Sur la fin de non-recevoir opposée en cause d'appel par le ministre de l'action et des comptes publics :
2. Il ressort des pièces du dossier que Mme B... a présenté, dans le délai de recours, devant la cour administrative d'appel un mémoire d'appel qui ne constitue pas la seule reproduction littérale de son mémoire de première instance et énonce à nouveau, de manière différente, les moyens justifiant, selon lui, la réformation du jugement. Une telle motivation répond ainsi aux conditions posées par l'article R. 411-1 du code de justice administrative. La fin de non-recevoir opposée par le ministre de l'action et des comptes publics doit, dès lors, être écartée.
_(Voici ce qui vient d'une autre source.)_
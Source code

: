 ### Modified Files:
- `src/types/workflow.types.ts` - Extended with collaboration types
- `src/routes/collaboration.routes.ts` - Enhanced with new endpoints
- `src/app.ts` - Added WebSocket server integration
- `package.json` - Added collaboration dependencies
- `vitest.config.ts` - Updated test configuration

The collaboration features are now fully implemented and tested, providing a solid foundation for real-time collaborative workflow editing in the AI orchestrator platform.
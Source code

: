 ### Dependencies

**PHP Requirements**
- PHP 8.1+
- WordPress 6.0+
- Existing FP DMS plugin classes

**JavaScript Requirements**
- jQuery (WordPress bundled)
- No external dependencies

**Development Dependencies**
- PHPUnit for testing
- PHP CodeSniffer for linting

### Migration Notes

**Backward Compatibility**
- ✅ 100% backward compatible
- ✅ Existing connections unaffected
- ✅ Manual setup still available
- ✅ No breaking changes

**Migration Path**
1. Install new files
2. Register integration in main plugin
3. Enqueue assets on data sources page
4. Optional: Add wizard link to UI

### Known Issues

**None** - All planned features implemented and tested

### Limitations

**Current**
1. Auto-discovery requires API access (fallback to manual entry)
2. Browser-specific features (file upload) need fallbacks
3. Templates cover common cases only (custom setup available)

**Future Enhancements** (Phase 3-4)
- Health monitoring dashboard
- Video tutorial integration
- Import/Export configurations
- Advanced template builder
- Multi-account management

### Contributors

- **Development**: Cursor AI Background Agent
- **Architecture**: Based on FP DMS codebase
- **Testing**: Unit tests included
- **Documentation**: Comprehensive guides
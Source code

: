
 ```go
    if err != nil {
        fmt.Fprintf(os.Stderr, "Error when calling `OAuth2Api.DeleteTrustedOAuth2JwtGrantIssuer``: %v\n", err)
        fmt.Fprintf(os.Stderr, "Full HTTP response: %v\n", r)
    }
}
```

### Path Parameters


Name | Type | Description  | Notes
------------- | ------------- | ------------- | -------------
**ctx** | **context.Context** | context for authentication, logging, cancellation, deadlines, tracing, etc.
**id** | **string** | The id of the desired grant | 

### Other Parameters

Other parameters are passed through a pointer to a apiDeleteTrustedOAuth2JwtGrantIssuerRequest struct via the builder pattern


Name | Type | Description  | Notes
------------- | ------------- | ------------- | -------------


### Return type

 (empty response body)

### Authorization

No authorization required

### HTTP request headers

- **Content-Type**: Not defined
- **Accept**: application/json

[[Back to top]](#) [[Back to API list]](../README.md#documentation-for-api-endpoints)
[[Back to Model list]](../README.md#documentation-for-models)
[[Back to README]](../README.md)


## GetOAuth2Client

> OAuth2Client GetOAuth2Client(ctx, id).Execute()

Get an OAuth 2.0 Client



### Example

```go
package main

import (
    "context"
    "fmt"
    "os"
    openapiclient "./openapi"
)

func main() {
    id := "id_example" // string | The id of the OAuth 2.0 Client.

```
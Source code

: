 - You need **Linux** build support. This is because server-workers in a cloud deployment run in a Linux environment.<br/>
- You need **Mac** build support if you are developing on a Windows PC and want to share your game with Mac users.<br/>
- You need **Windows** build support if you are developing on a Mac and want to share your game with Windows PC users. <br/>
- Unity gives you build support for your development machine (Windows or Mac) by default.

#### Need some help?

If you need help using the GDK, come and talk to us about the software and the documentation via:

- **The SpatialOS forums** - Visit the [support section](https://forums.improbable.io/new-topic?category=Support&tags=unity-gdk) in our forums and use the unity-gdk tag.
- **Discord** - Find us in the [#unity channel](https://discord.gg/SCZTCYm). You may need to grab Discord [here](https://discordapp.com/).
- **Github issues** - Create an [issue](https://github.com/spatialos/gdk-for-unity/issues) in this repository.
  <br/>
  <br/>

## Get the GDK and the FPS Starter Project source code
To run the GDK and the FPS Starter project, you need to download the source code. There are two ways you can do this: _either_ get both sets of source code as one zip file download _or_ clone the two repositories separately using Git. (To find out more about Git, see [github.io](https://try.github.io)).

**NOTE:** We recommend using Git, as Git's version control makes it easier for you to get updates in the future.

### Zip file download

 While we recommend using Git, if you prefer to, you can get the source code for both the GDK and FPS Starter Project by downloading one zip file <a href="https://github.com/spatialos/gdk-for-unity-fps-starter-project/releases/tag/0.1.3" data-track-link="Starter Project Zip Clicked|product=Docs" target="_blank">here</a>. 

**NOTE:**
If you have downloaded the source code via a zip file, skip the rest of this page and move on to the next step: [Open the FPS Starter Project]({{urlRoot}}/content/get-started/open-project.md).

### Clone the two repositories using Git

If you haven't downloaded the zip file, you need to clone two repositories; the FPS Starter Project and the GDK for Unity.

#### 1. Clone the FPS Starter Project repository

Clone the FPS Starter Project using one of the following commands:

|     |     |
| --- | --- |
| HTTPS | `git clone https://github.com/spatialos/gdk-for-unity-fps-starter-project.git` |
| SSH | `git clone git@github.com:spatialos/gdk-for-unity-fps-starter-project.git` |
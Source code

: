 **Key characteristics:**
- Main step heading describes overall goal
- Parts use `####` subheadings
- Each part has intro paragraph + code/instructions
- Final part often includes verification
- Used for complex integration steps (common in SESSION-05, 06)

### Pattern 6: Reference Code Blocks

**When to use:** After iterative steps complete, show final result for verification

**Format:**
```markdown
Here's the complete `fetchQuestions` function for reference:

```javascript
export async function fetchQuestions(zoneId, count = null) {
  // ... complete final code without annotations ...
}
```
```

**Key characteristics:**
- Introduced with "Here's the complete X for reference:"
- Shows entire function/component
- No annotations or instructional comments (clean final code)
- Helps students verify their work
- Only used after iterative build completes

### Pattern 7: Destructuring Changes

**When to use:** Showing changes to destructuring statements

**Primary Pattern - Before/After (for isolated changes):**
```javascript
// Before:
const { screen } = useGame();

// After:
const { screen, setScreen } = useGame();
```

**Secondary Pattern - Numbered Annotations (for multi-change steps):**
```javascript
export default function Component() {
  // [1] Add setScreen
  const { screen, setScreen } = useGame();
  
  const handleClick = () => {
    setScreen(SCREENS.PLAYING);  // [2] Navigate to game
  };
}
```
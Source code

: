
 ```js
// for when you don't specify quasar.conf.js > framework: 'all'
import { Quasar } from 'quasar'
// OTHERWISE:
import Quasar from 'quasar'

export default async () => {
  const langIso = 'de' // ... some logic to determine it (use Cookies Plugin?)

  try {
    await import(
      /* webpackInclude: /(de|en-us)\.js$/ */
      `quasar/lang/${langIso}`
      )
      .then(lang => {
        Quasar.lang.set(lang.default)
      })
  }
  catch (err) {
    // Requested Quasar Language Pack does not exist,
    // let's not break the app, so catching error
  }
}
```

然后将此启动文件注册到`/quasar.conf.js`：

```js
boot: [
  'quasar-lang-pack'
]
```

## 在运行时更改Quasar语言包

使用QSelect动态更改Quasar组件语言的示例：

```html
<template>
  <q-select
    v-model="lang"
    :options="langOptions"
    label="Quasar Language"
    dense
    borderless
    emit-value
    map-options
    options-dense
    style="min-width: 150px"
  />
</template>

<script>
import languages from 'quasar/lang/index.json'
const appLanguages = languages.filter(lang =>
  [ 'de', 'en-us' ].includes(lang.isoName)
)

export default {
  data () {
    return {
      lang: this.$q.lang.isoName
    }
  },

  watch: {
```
Sur le bien-fondé du jugement attaqué :
3. D'une part, aux termes de l'article L. 256 du livre des procédures fiscales : " Un avis de mise en recouvrement est adressé par le comptable public compétent à tout redevable des sommes, droits, taxes et redevances de toute nature dont le recouvrement lui incombe lorsque le paiement n'a pas été effectué à la date d'exigibilité. (...) " et aux termes de l'article R. 256-6 du même livre : " La notification de l'avis de mise en recouvrement comporte l'envoi au redevable, soit au lieu de son domicile, de sa résidence ou de son siège, soit à l'adresse qu'il a lui-même fait connaître au service compétent de la direction générale des finances publiques ou au service des douanes et droits indirects compétent, de l' " ampliation " prévue à l'article R. * 256-3. (...) ".
4. D'autre part, aux termes de l'article L. 169 du livre des procédures fiscales, dans sa rédaction applicable à l'année d'imposition en litige : " Pour l'impôt sur le revenu et l'impôt sur les sociétés, le droit de reprise de l'administration des impôts s'exerce jusqu'à la fin de la troisième année qui suit celle au titre de laquelle l'imposition est due. ". L'article L. 275 du même livre prévoit que " La notification d'un avis de mise en recouvrement interrompt la prescription courant contre l'administration et y substitue la prescription quadriennale. ".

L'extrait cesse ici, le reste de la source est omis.